17. Oktober 2003 - Eric Frey
Österreichs geförderter und gemeinnütziger Wohnbau steht mehr unter Druck als je zuvor: Der Finanzminister verkauft die Wohnungen und Wohnbaugesellschaften im Bundesbesitz und will im nächsten Finanzausgleich ab 2006 die Kürzung der Wohnbauförderung um ein Drittel durchsetzen. Für neoliberale Vorkämpfer wie Karl-Heinz Grasser ist Wohnen eine normale Ware, die man am besten dem freien Markt überlässt.
Doch für die große Mehrheit der Vertreter gemeinnütziger Bauträger, Architekten, Banker und Wohnexperten, die sich am vergangenen Dienstag zum 17. Wohnsymposium des STANDARD trafen, das sich dem Spannungsfeld zwischen Marktwirtschaft und sozialen Bedürfnissen widmete, ist Wohnen weit mehr: ein Grundrecht, dessen Qualität und Verfügbarkeit den Charakter der Gesellschaft verändert. Wer kein Handy hat, mag sich als arm empfinden, ist aber nicht unbedingt chancenlos. Schlechte Wohnbedingungen aber schaden der Gesundheit, erhöhen die Kriminalität, gefährden die Jugend und verhindern den Nachwuchs. „Slums statt Kinder“ - auch davor könnte eine Ministerin einmal warnen.
Falle Subjektförderung
Eine Politik, die „Wohnen nur von den Zahlen her betrachtet“, warnte Karl Wurm, Verbandsobmann der österreichischen Gemeinnützigen, werde ihrer Verantwortung nicht gerecht. In die gleiche Kerbe schlugen Wirtschaftsprofessor Ewald Nowotny und Heide Schmidt, die ehemalige Chefin des Liberalen Forums: Wohnraum sei zumindest kurzfristig begrenzt, und eine völlig deregulierte Baupolitik würde langfristig weitaus größere soziale Kosten hervorrufen, als sie kurzfristig einspart. Zahlreiche Redner und Diskutanten warnten vor der Falle, die Wohnbauförderung durch eine reine Subjektförderung - also Wohnbeihilfen für sozial Bedürftige - zu ersetzen: Dies mache das System noch teurer, warnte Wurm, und führe zur Bildung sozial unverträglicher Unterschichts- und Ausländergettos. Schmidt plädierte für eine Wohnpolitik, die sich flexibel zwischen Subjekt- und Objektförderung bewegen kann.
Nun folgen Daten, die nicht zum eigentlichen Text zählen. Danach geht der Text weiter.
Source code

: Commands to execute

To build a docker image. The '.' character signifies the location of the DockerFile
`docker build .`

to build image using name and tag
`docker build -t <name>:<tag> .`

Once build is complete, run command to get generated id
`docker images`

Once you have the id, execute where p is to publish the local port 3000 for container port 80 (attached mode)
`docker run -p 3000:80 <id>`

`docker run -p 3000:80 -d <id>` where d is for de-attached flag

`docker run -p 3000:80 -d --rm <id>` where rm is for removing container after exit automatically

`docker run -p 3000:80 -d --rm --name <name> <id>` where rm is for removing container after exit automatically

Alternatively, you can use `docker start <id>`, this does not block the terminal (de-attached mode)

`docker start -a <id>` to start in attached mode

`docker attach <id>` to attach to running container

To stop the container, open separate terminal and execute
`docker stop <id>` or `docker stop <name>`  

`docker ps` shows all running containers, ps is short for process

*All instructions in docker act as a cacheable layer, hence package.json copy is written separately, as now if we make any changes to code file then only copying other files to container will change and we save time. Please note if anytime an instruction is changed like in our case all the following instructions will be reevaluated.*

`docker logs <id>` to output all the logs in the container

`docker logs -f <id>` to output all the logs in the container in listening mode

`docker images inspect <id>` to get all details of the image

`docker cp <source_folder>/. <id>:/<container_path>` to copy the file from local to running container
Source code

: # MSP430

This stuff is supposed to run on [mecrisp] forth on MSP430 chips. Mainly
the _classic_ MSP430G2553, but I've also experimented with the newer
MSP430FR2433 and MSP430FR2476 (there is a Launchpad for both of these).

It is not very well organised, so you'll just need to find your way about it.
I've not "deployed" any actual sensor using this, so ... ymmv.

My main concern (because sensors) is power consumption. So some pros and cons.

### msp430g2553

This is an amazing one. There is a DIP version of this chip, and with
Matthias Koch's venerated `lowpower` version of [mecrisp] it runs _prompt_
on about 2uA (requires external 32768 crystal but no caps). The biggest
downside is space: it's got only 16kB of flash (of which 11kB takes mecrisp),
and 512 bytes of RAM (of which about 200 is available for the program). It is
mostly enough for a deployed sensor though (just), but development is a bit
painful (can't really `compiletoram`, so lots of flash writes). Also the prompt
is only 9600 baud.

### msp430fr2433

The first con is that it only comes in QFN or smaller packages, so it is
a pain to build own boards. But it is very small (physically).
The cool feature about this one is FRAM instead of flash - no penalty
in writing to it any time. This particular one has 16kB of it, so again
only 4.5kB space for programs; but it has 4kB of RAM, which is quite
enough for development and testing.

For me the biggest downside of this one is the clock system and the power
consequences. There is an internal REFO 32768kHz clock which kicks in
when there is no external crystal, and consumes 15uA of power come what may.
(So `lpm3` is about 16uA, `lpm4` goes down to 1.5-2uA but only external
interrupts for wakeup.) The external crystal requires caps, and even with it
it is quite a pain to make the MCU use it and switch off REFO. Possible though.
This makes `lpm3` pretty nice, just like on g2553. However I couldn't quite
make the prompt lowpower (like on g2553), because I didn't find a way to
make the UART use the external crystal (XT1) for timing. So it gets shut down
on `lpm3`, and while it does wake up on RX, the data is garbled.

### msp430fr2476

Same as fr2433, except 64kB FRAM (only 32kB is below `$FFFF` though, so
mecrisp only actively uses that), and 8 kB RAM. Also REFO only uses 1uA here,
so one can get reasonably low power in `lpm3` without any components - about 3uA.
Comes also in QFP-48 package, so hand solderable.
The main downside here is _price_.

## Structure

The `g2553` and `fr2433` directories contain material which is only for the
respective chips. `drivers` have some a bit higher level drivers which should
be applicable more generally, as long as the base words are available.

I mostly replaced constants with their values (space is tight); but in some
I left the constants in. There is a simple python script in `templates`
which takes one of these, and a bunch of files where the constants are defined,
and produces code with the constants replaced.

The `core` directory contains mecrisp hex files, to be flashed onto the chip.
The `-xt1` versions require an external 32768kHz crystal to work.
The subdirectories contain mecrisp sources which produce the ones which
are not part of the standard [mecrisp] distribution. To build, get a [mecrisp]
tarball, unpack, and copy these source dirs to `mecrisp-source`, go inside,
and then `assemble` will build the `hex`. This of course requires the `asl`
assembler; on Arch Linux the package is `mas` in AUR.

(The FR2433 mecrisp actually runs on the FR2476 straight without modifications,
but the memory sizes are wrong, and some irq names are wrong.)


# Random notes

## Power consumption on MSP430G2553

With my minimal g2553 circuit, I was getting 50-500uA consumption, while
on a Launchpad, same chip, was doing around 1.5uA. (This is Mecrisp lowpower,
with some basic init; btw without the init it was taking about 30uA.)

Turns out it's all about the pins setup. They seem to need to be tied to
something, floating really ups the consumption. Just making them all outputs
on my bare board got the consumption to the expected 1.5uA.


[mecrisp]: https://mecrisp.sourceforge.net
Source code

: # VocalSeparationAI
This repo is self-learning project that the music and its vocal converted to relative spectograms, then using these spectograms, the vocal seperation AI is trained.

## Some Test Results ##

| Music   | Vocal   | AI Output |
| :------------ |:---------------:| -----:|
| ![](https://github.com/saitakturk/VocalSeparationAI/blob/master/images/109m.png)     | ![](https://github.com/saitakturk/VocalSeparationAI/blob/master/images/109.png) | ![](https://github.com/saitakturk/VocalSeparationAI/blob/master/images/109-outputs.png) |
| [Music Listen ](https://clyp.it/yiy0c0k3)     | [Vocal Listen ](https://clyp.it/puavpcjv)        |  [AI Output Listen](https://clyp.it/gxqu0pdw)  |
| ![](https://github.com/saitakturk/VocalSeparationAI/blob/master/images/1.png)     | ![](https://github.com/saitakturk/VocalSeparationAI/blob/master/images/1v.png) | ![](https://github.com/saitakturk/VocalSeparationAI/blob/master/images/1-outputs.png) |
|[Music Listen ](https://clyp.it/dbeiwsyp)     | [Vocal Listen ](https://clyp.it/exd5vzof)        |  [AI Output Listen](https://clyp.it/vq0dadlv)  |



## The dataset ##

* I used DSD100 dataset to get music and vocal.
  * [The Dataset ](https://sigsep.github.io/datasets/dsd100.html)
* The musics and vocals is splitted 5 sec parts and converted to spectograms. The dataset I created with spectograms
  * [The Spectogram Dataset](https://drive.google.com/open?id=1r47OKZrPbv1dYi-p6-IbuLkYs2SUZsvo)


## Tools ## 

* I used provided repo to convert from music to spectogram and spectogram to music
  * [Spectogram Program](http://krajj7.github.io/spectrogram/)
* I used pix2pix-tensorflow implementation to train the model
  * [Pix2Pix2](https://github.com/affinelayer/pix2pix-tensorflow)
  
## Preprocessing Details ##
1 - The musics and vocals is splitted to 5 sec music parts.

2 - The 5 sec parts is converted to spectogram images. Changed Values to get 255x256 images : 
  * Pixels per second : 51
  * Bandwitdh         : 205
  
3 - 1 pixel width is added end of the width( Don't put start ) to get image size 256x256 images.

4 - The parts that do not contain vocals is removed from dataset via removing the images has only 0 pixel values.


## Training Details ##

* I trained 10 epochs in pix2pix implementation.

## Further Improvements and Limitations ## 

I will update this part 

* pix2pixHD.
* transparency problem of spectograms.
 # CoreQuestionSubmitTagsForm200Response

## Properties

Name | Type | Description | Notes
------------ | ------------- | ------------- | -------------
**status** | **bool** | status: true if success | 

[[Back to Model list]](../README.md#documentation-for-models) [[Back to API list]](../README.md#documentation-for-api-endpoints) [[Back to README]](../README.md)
Doch in der Debatte auf dem Symposium mit dem Titel „Die Wohnung als Ware: Gesichert oder verkauft“, die von der Zeitschrift Wohnen Plus, dem Wohnservice Wien und erstmals auch der Immo-Bank AG gesponsert wurde, zeigte sich, dass eine Mitbeachtung sozialer Anliegen nicht Reformstopp bedeuten muss. So stellte der deutsche Immobilienmanager Volker Riebel dar, wie in Deutschland 120.000 Wohnungen aus ehemaligem Bundesbesitz aus sozialverträgliche Weise privatisiert wurden und die Bildung von Eigentum die Wohnbedingungen für Tausende ehemalige Mieter verbessert hat. Und Thomas Malloth, Präsident der Immobilientreuhänder in Österreich, wies auf die zahlreichen unfairen Verzerrungen durch die bestehende Wohnpolitik hin, die vor allem zulasten der Jungen gehen. Auch er trat für den Fortbestand einer Wohnbauförderung ein, denn diese sei die „Wiedergutmachung dessen, was wir im Markt falsch machen“. Doch diese müsse sich wieder ihrer Kernkompetenzen besinnen und denen zufließen, die sie brauchen.
Konzeptloser Verkauf
Ob Deutschland als Vorbild für die Grassersche Privatisierungspolitik dient, wurde allseits bezweifelt. Der Verkauf der Wohnungen durch die Bundesimmobiliengesellschaft BIG und von fünf bundeseigenen Wohnbaugesellschaften werde übereilt und konzeptlos durchgeführt, kritisierte Wurm.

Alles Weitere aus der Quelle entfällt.